== Activity ==
From the entries that follow, copy every line with the word "Distribution".

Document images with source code
+ + +

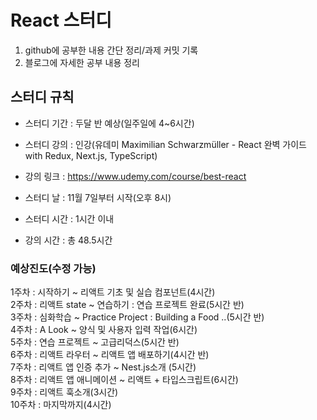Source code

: # React 스터디
1) github에 공부한 내용 간단 정리/과제 커밋 기록<br>
2) 블로그에 자세한 공부 내용 정리

##  스터디 규칙

* 스터디 기간 : 두달 반 예상(일주일에 4~6시간)

* 스터디 강의 : 인강(유데미 Maximilian Schwarzmüller - React 완벽 가이드 with Redux, Next.js, TypeScript)

* 강의 링크 : https://www.udemy.com/course/best-react

* 스터디 날 : 11월 7일부터 시작(오후 8시)

* 스터디 시간 : 1시간 이내

* 강의 시간 : 총 48.5시간

### 예상진도(수정 가능) 

1주차 : 시작하기 ~ 리액트 기초 및 실습 컴포넌트(4시간) <br>
2주차 : 리액트 state ~ 연습하기 : 연습 프로젝트 완료(5시간 반)<br>
3주차 : 심화학습 ~ Practice Project : Building a Food ..(5시간 반)<br>
4주차 : A Look ~ 양식 및 사용자 입력 작업(6시간)<br>
5주차 : 연습 프로젝트 ~ 고급리덕스(5시간 반)<br>
6주차 : 리액트 라우터 ~ 리액트 앱 배포하기(4시간 반)<br>
7주차 : 리액트 앱 인증 추가 ~ Nest.js소개 (5시간)<br>
8주차 : 리액트 앱 애니메이션 ~ 리액트 + 타입스크립트(6시간)<br>
9주차 : 리액트 훅소개(3시간)<br>
10주차 : 마지막까지(4시간)<br>
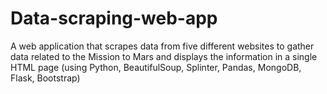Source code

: # Data-scraping-web-app
A web application that scrapes data from five different websites to gather data related to the Mission to Mars and displays the information in a single HTML page (using Python, BeautifulSoup, Splinter, Pandas, MongoDB, Flask, Bootstrap)
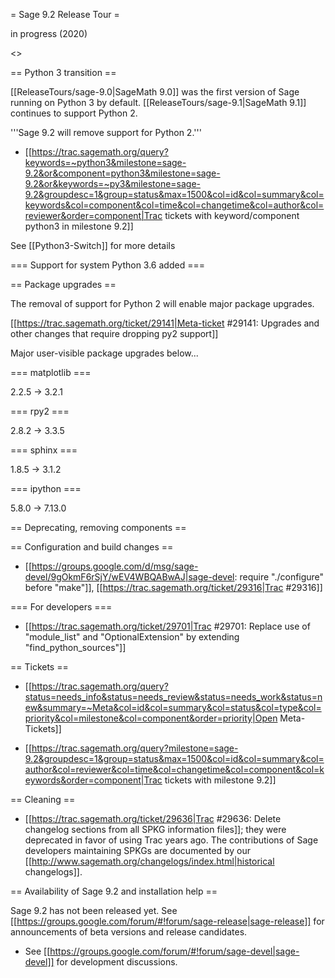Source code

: = Sage 9.2 Release Tour =

in progress (2020)

<<TableOfContents>>

== Python 3 transition ==

[[ReleaseTours/sage-9.0|SageMath 9.0]] was the first version of Sage running on Python 3 by default. [[ReleaseTours/sage-9.1|SageMath 9.1]] continues to support Python 2.  

'''Sage 9.2 will remove support for Python 2.'''

 * [[https://trac.sagemath.org/query?keywords=~python3&milestone=sage-9.2&or&component=python3&milestone=sage-9.2&or&keywords=~py3&milestone=sage-9.2&groupdesc=1&group=status&max=1500&col=id&col=summary&col=keywords&col=component&col=time&col=changetime&col=author&col=reviewer&order=component|Trac tickets with keyword/component python3 in milestone 9.2]]

See [[Python3-Switch]] for more details


=== Support for system Python 3.6 added ===

== Package upgrades ==

The removal of support for Python 2 will enable major package upgrades.

[[https://trac.sagemath.org/ticket/29141|Meta-ticket #29141: Upgrades and other changes that require dropping py2 support]]

Major user-visible package upgrades below...

=== matplotlib === 

2.2.5 -> 3.2.1

=== rpy2 ===

2.8.2 -> 3.3.5

=== sphinx ===

1.8.5 -> 3.1.2

=== ipython ===

5.8.0 -> 7.13.0


== Deprecating, removing components ==



== Configuration and build changes ==

 * [[https://groups.google.com/d/msg/sage-devel/9gOkmF6rSjY/wEV4WBQABwAJ|sage-devel: require "./configure" before "make"]], [[https://trac.sagemath.org/ticket/29316|Trac #29316]]

=== For developers ===

 * [[https://trac.sagemath.org/ticket/29701|Trac #29701: Replace use of "module_list" and "OptionalExtension" by extending "find_python_sources"]]

== Tickets ==

 * [[https://trac.sagemath.org/query?status=needs_info&status=needs_review&status=needs_work&status=new&summary=~Meta&col=id&col=summary&col=status&col=type&col=priority&col=milestone&col=component&order=priority|Open Meta-Tickets]]

 * [[https://trac.sagemath.org/query?milestone=sage-9.2&groupdesc=1&group=status&max=1500&col=id&col=summary&col=author&col=reviewer&col=time&col=changetime&col=component&col=keywords&order=component|Trac tickets with milestone 9.2]]

== Cleaning ==

 * [[https://trac.sagemath.org/ticket/29636|Trac #29636: Delete changelog sections from all SPKG information files]]; they were deprecated in favor of using Trac years ago. The contributions of Sage developers maintaining SPKGs are documented by our [[http://www.sagemath.org/changelogs/index.html|historical changelogs]].


== Availability of Sage 9.2 and installation help ==

Sage 9.2 has not been released yet.  See [[https://groups.google.com/forum/#!forum/sage-release|sage-release]] for announcements of beta versions and release candidates.


 * See [[https://groups.google.com/forum/#!forum/sage-devel|sage-devel]] for development discussions.
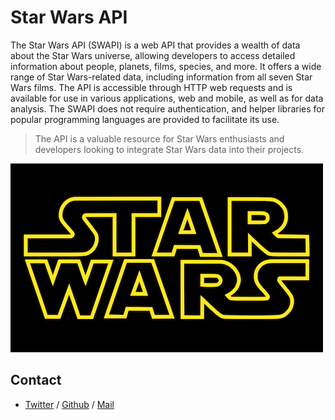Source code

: # Star Wars API 
The Star Wars API (SWAPI) is a web API that provides a wealth of data about the Star Wars universe, allowing developers to access detailed information about people, planets, films, species, and more. It offers a wide range of Star Wars-related data, including information from all seven Star Wars films. The API is accessible through HTTP web requests and is available for use in various applications, web and mobile, as well as for data analysis. The SWAPI does not require authentication, and helper libraries for popular programming languages are provided to facilitate its use.
>  The API is a valuable resource for Star Wars enthusiasts and developers looking to integrate Star Wars data into their projects.

![Star Wars](../assets/star-wars.png)

## Contact
 * [Twitter](https://www.twitter.com/sakhilelindah) / [Github](https://github.com/sakhi-4096) / [Mail](mailto:sakhilelindah@protonmail.com)
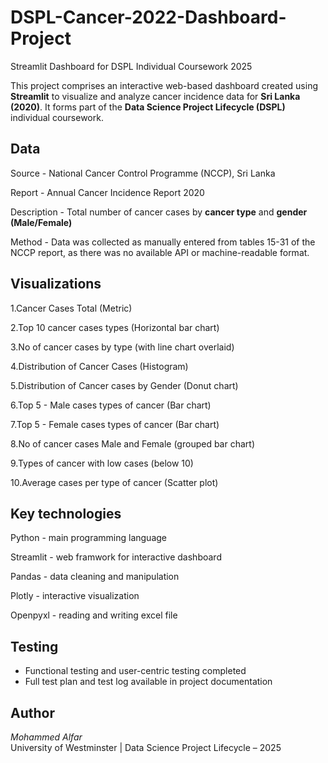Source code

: # DSPL-Cancer-2022-Dashboard-Project
Streamlit Dashboard for DSPL Individual Coursework 2025

This project comprises an interactive web-based dashboard created using **Streamlit** to visualize and analyze cancer incidence data for **Sri Lanka (2020)**. It forms part of the **Data Science Project Lifecycle (DSPL)** individual coursework.

## Data

Source - National Cancer Control Programme (NCCP), Sri Lanka

Report - Annual Cancer Incidence Report 2020

Description - Total number of cancer cases by **cancer type** and **gender (Male/Female)**

Method - Data was collected as manually entered from tables 15-31 of the NCCP report, as there was no available API or machine-readable format. 


## Visualizations 

1.Cancer Cases Total (Metric) 

2.Top 10 cancer cases types (Horizontal bar chart) 

3.No of cancer cases by type (with line chart overlaid) 

4.Distribution of Cancer Cases (Histogram) 

5.Distribution of Cancer cases by Gender (Donut chart) 

6.Top 5 - Male cases types of cancer (Bar chart) 

7.Top 5 - Female cases types of cancer (Bar chart) 

8.No of cancer cases Male and Female (grouped bar chart) 

9.Types of cancer with low cases (below 10) 

10.Average cases per type of cancer (Scatter plot) 


## Key technologies 

Python - main programming language

Streamlit - web framwork for interactive dashboard

Pandas - data cleaning and manipulation

Plotly - interactive visualization

Openpyxl - reading and writing excel file

## Testing


- Functional testing and user-centric testing completed
- Full test plan and test log available in project documentation




##  Author


*Mohammed Alfar*  
University of Westminster | Data Science Project Lifecycle – 2025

+ + +

== Task result ==
4.Distribution of Cancer Cases (Histogram) 
5.Distribution of Cancer cases by Gender (Donut chart) 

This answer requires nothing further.